Assignment: Quote exactly the lines spanning from the top of the data below to the line that contains "It is not clear (and", including both.

[Dataset entries]

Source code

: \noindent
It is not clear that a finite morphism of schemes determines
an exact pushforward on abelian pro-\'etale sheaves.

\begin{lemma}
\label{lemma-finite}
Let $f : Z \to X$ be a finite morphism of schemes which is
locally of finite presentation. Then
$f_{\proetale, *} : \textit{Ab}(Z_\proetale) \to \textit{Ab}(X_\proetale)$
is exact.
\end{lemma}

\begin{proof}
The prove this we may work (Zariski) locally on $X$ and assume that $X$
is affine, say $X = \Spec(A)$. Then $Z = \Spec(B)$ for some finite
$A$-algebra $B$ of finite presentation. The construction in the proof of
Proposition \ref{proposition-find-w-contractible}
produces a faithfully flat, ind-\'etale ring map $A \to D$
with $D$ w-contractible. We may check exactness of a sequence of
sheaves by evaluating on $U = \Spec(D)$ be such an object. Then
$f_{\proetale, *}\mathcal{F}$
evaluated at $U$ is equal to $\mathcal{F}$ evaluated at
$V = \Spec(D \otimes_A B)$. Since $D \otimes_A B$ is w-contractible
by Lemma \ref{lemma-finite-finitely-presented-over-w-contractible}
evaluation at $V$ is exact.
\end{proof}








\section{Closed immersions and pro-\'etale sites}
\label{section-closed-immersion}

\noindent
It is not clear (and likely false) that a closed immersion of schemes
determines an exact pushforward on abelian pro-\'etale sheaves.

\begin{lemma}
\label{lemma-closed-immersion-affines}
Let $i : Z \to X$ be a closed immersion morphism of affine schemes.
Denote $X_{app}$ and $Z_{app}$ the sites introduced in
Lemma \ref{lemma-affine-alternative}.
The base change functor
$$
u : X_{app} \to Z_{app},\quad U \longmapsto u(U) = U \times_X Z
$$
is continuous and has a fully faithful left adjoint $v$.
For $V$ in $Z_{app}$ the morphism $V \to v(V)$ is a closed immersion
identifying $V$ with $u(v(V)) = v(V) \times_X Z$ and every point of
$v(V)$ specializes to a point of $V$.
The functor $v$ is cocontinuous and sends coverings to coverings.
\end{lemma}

Solution:
Source code

: \noindent
It is not clear that a finite morphism of schemes determines
an exact pushforward on abelian pro-\'etale sheaves.

\begin{lemma}
\label{lemma-finite}
Let $f : Z \to X$ be a finite morphism of schemes which is
locally of finite presentation. Then
$f_{\proetale, *} : \textit{Ab}(Z_\proetale) \to \textit{Ab}(X_\proetale)$
is exact.
\end{lemma}

\begin{proof}
The prove this we may work (Zariski) locally on $X$ and assume that $X$
is affine, say $X = \Spec(A)$. Then $Z = \Spec(B)$ for some finite
$A$-algebra $B$ of finite presentation. The construction in the proof of
Proposition \ref{proposition-find-w-contractible}
produces a faithfully flat, ind-\'etale ring map $A \to D$
with $D$ w-contractible. We may check exactness of a sequence of
sheaves by evaluating on $U = \Spec(D)$ be such an object. Then
$f_{\proetale, *}\mathcal{F}$
evaluated at $U$ is equal to $\mathcal{F}$ evaluated at
$V = \Spec(D \otimes_A B)$. Since $D \otimes_A B$ is w-contractible
by Lemma \ref{lemma-finite-finitely-presented-over-w-contractible}
evaluation at $V$ is exact.
\end{proof}








\section{Closed immersions and pro-\'etale sites}
\label{section-closed-immersion}

\noindent
It is not clear (and likely false) that a closed immersion of schemes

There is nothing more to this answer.